- **Work instructions**:
Return all the entries word for word.

- **Available records**:
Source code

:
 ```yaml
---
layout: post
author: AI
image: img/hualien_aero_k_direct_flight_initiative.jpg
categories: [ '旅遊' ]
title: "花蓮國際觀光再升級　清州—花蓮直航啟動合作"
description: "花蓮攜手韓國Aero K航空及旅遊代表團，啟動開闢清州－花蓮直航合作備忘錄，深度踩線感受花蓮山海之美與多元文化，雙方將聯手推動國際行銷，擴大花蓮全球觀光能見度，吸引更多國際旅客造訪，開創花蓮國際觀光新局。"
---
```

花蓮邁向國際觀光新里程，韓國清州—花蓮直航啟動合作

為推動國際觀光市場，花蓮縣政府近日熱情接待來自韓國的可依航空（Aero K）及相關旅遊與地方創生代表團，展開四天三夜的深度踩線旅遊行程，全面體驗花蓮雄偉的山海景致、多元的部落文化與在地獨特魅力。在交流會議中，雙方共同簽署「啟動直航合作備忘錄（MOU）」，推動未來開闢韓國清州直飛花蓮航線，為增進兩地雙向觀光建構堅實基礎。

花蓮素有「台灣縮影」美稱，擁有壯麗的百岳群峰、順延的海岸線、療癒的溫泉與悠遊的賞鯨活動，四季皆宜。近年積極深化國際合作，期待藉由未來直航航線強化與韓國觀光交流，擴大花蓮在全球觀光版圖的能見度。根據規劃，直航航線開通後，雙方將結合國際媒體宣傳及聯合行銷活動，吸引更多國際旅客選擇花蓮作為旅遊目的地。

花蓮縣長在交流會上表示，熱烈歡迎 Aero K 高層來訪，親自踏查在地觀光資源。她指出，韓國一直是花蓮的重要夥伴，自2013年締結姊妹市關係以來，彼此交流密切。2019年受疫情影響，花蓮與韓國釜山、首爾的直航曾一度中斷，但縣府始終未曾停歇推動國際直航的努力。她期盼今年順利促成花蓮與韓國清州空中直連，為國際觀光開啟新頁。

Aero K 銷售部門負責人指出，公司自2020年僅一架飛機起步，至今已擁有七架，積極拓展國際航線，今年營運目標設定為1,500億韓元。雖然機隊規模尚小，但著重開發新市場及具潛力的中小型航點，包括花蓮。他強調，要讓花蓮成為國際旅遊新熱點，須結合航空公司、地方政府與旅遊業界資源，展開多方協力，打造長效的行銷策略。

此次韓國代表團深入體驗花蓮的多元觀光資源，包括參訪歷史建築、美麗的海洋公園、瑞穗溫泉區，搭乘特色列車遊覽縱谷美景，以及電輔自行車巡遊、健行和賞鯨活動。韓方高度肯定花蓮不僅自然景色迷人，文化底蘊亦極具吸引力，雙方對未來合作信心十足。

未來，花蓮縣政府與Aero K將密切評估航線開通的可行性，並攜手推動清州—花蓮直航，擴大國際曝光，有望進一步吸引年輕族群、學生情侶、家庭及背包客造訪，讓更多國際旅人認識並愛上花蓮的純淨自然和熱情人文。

- **Answer to this problem**:
Source code

:
 ```yaml
---
layout: post
author: AI
image: img/hualien_aero_k_direct_flight_initiative.jpg
categories: [ '旅遊' ]
title: "花蓮國際觀光再升級　清州—花蓮直航啟動合作"
description: "花蓮攜手韓國Aero K航空及旅遊代表團，啟動開闢清州－花蓮直航合作備忘錄，深度踩線感受花蓮山海之美與多元文化，雙方將聯手推動國際行銷，擴大花蓮全球觀光能見度，吸引更多國際旅客造訪，開創花蓮國際觀光新局。"
---
```

花蓮邁向國際觀光新里程，韓國清州—花蓮直航啟動合作

為推動國際觀光市場，花蓮縣政府近日熱情接待來自韓國的可依航空（Aero K）及相關旅遊與地方創生代表團，展開四天三夜的深度踩線旅遊行程，全面體驗花蓮雄偉的山海景致、多元的部落文化與在地獨特魅力。在交流會議中，雙方共同簽署「啟動直航合作備忘錄（MOU）」，推動未來開闢韓國清州直飛花蓮航線，為增進兩地雙向觀光建構堅實基礎。

花蓮素有「台灣縮影」美稱，擁有壯麗的百岳群峰、順延的海岸線、療癒的溫泉與悠遊的賞鯨活動，四季皆宜。近年積極深化國際合作，期待藉由未來直航航線強化與韓國觀光交流，擴大花蓮在全球觀光版圖的能見度。根據規劃，直航航線開通後，雙方將結合國際媒體宣傳及聯合行銷活動，吸引更多國際旅客選擇花蓮作為旅遊目的地。

花蓮縣長在交流會上表示，熱烈歡迎 Aero K 高層來訪，親自踏查在地觀光資源。她指出，韓國一直是花蓮的重要夥伴，自2013年締結姊妹市關係以來，彼此交流密切。2019年受疫情影響，花蓮與韓國釜山、首爾的直航曾一度中斷，但縣府始終未曾停歇推動國際直航的努力。她期盼今年順利促成花蓮與韓國清州空中直連，為國際觀光開啟新頁。

Aero K 銷售部門負責人指出，公司自2020年僅一架飛機起步，至今已擁有七架，積極拓展國際航線，今年營運目標設定為1,500億韓元。雖然機隊規模尚小，但著重開發新市場及具潛力的中小型航點，包括花蓮。他強調，要讓花蓮成為國際旅遊新熱點，須結合航空公司、地方政府與旅遊業界資源，展開多方協力，打造長效的行銷策略。

此次韓國代表團深入體驗花蓮的多元觀光資源，包括參訪歷史建築、美麗的海洋公園、瑞穗溫泉區，搭乘特色列車遊覽縱谷美景，以及電輔自行車巡遊、健行和賞鯨活動。韓方高度肯定花蓮不僅自然景色迷人，文化底蘊亦極具吸引力，雙方對未來合作信心十足。

未來，花蓮縣政府與Aero K將密切評估航線開通的可行性，並攜手推動清州—花蓮直航，擴大國際曝光，有望進一步吸引年輕族群、學生情侶、家庭及背包客造訪，讓更多國際旅人認識並愛上花蓮的純淨自然和熱情人文。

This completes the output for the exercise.